Keywords: E4; EE; contraception; drospirenone; estetrol; ethinylestradiol.

Figure 1

Bleeding with 15mgE4/3mgDRSP, 20μgEE/3mgDRSP and 4mgDRSP E4-DRSP data from Kaunitz et al's Contraception 2022, EE-DRSP data from the US Food and Drug (FDA) assessment report YAZ 2006 and DRSP alone data from the FDA assessment report SLYND. DRSP, drospirenone; E4, estetrol; EE, ethinylestradiol.

Figure 2

Bleeding for 15mgE4/3mgDRSP (A) and for 4mgDRSP (B) A, E4-DRSP phase 3 trial Euopean Union and Russia, Gemzell-Danielsson et al BJOG 2021. B, DRSP phase 3 trial European Union, Archer et al Contraception 2015. DRSP, drospirenone; E4, estetrol.

Figure 3

Impact of POPs and COCs on coagulation factors, nAPCsr and VTE risk The impact of POPs and COCs on some individual coagulation factors has been extracted from Palacios et al and Douxfils et al (A).
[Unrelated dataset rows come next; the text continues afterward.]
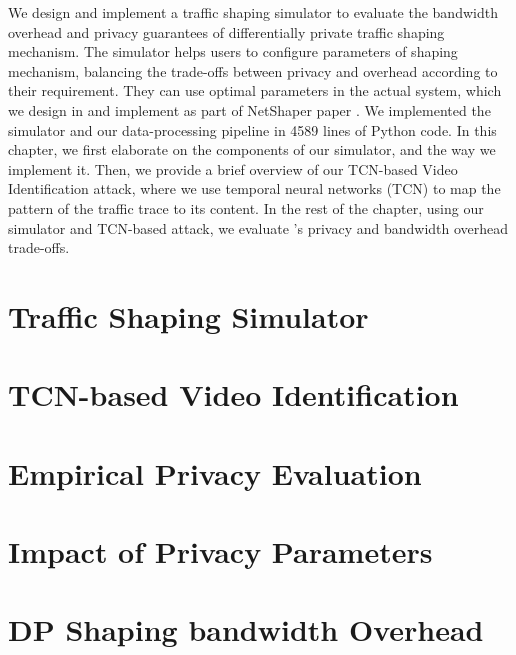 We design and implement a traffic shaping simulator to evaluate the bandwidth overhead and privacy guarantees of {\sys} differentially private traffic shaping mechanism.
The simulator helps users to configure parameters of {\sys} shaping mechanism, balancing the trade-offs between privacy and overhead according to their requirement.
They can use optimal parameters in the actual {\sys} system, which we design in  and implement as part of NetShaper paper {\addref}.
We implemented the simulator and our data-processing pipeline in 4589 lines of Python code.
In this chapter, we first elaborate on the components of our simulator, and the way we implement it. 
Then, we provide a brief overview of our TCN-based Video Identification attack, where we use temporal neural networks (TCN) to map the pattern of the traffic trace to its content. 
In the rest of the chapter, using our simulator and TCN-based attack, we evaluate {\sys}'s privacy and bandwidth overhead trade-offs.

\section{Traffic Shaping Simulator}\label{sec:eval-simulator}


\section{TCN-based Video Identification}\label{sec:eval-tcn}


\section{Empirical Privacy Evaluation}\label{sec:eval-empirical-privacy}


\section{Impact of Privacy Parameters}\label{sec:eval-privacy-params}


\section{DP Shaping bandwidth Overhead}\label{sec:eval-bw}
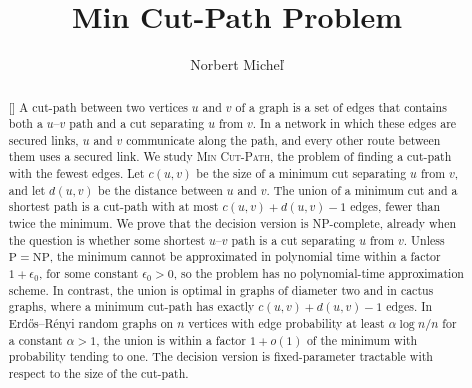 \documentclass[a4paper,fleqn]{cas-sc}
\numberwithin{equation}{section}
\theoremstyle{definition}
\theoremstyle{plain}
\theoremstyle{remark}
\newcommand{\MinCutPath}{\textsc{Min Cut-Path}}
\begin{document}
\let\WriteBookmarks\relax
\def\floatpagepagefraction{1}
\def\textpagefraction{.001}



\title[mode = title]{Min Cut-Path Problem}

\author[1]{Norbert Micheľ}

\cormark[1]




\begin{abstract}[\abstractname]
A cut-path between two vertices $u$ and $v$ of a graph is a set of edges that contains both a $u$--$v$ path and a cut separating $u$ from $v$.
In a network in which these edges are secured links, $u$ and $v$ communicate along the path, and every other route between them uses a secured link.
We study \MinCutPath{}, the problem of finding a cut-path with the fewest edges.
Let $c(u,v)$ be the size of a minimum cut separating $u$ from $v$, and let $d(u,v)$ be the distance between $u$ and $v$.
The union of a minimum cut and a shortest path is a cut-path with at most $c(u,v) + d(u,v) - 1$ edges, fewer than twice the minimum.
We prove that the decision version is NP-complete, already when the question is whether some shortest $u$--$v$ path is a cut separating $u$ from $v$.
Unless $\mathrm{P} = \mathrm{NP}$, the minimum cannot be approximated in polynomial time within a factor $1+\epsilon_0$, for some constant $\epsilon_0 > 0$, so the problem has no polynomial-time approximation scheme.
In contrast, the union is optimal in graphs of diameter two and in cactus graphs, where a minimum cut-path has exactly $c(u,v) + d(u,v) - 1$ edges.
In Erdős–Rényi random graphs on $n$ vertices with edge probability at least $\alpha \log n / n$ for a constant $\alpha > 1$, the union is within a factor $1+o(1)$ of the minimum with probability tending to one.
The decision version is fixed-parameter tractable with respect to the size of the cut-path.
\end{abstract}
\end{document}
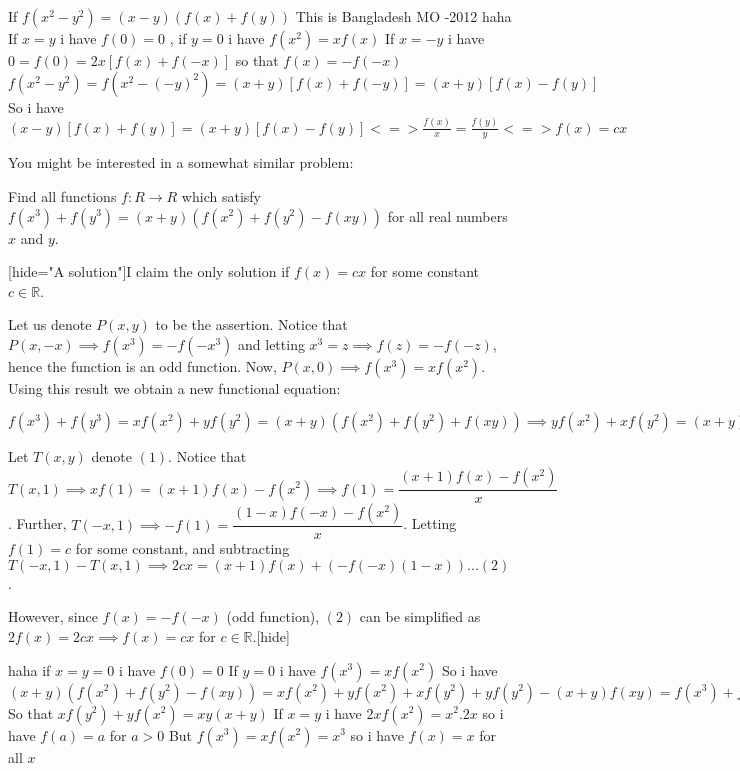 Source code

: \begin{solution}
	If $f(x^{2}-y^{2})=(x-y)(f(x)+f(y))$
This is Bangladesh MO -2012 haha 
If $x=y$ i have $f(0)=0$ , if $y=0$ i have $f(x^{2})=xf(x)$ 
If $x=-y$ i have $0=f(0)=2x[f(x)+f(-x)]$ so that $f(x)=-f(-x)$ 
$f(x^{2}-y^{2})=f(x^{2}-(-y)^{2})=(x+y)[f(x)+f(-y)]=(x+y)[f(x)-f(y)]$
So i have $(x-y)[f(x)+f(y)]=(x+y)[f(x)-f(y)]<=>\frac{f(x)}{x}=\frac{f(y)}{y}<=>f(x)=cx$
\end{solution}



\begin{solution}
	You might be interested in a somewhat similar problem:

Find all functions $f : R \to R$ which satisfy $f(x^3) + f(y^3) = (x + y)(f(x^2) + f(y^2) - f(xy))$ for all real numbers $x$ and $y$.

[hide="A solution"]I claim the only solution if $f(x) = cx$ for some constant $c \in \mathbb{R}$.

Let us denote $P(x, y)$ to be the assertion. Notice that $P(x, -x) \implies f(x^3) = -f(-x^3)$ and letting $x^3 = z \implies f(z) = -f(-z)$, hence the function is an odd function. Now, $P(x, 0) \implies f(x^3) = xf(x^2)$. Using this result we obtain a new functional equation:

$f(x^3) + f(y^3) = xf(x^2) + yf(y^2) = (x+y)(f(x^2) + f(y^2) + f(xy)) \implies \boxed{yf(x^2) + xf(y^2) = (x+y)f(xy)...(1)}$

Let $T(x, y)$ denote $(1)$. Notice that $T(x, 1) \implies xf(1) = (x+1)f(x) - f(x^2) \implies f(1) = \dfrac{(x+1)f(x) - f(x^2)}{x}$.
Further, $T(-x, 1) \implies -f(1) = \dfrac{(1-x)f(-x) - f(x^2)}{x}$. Letting $f(1) = c$ for some constant, and subtracting $T(-x, 1) - T(x, 1) \implies \boxed{2cx = (x+1)f(x) + (-f(-x)(1-x))...(2)}$.

However, since $f(x) = -f(-x)$ (odd function), $(2)$ can be simplified as $2f(x) = 2cx \implies f(x) = cx$ for $c \in \mathbb{R}$.[\/hide]
\end{solution}



\begin{solution}
	 haha if $x=y=0$ i have $f(0)=0$ 
If $y=0$ i have $f(x^{3})=xf(x^{2})$
So i have $(x+y)(f(x^{2})+f(y^{2})-f(xy))=xf(x^{2})+yf(x^{2})+xf(y^{2})+yf(y^{2})-(x+y)f(xy)=f(x^{3})+f(y^{3})$ 
So that $xf(y^{2})+yf(x^{2})=xy(x+y)$ 
If $x=y$ i have $2xf(x^{2})=x^{2}.2x$ so i have $f(a)=a$ for $a>0$
But $f(x^{3})=xf(x^{2})=x^{3}$ so i have $f(x)=x$ for all $x$
\end{solution}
The correlation between nAPCsr results and relative risk for VTE was extracted from Douxfils et al, whereas desogestrel data are extracted from QUALIblood s.a. (unpublished data). The VTE risk was either extracted from Lidegaard et al or recovered by the in silico model of Morimont et al. COCs, combined oral contraceptive; nAPCsr, endogenous thrombin potential-based activated protein C resistance (ETP-based APC), expressed as normalized APC sensitivity ratio; POP, progestin-only pill; VTE, venous thromboembolism.

Figure 4

Endogenous thrombin potential(ETP)-based activated protein C(APC) resistance assay The ETP-based APC resistance assay permits the evaluation of congenital and acquired APC resistance by using data from thrombin generation curves. Thrombin generation curves (thrombograms) reflect the amount of thrombin produced over time in a measurement well. Several parameters can be extracted from this curve but for the sake of the ETP-based APC resistance assay, only the area under the curve of the thrombograms, reflecting the endogenous thrombin potential (ETP), was used. In the ETP-based APC resistance assay, thrombograms are generated in the absence (——— continuous line) and in presence (——- dotted lines) of APC. The resistance towards APC in a subject's plasma, for example, with an APC resistant phenotype (continuous and dotted pink lines), is compared with the resistance obtained in a pool of plasma from normal subjects (continuous and dotted blue lines). This method of calculation permits to express the results in terms of normalized activated protein C sensitivity ratio (nAPCsr). nAPCsr results scale from 0 to 10, which ease its interpretation. Therefore, the higher the nAPCsr, the higher the resistance toward APC. The normal range in a young and healthy population not taking combined hormonal contraceptives (CHCs) is from 0.00 to 2.08. Women taking EE/LNG COCs usually express nAPCsr results around 3.50. As stated in by the plasma coagulation inhibitors subcommittee of the International Society on Thrombosis and Haemostasis (ISTH) Scientific and Standardisation Committee (SSC), the ETP-based APC resistance assay has to be used for assessment of hormone-induced APC resistance since clotting (ie, aPTT-based) APC resistance assays are insensitive to this acquired APC resistance condition.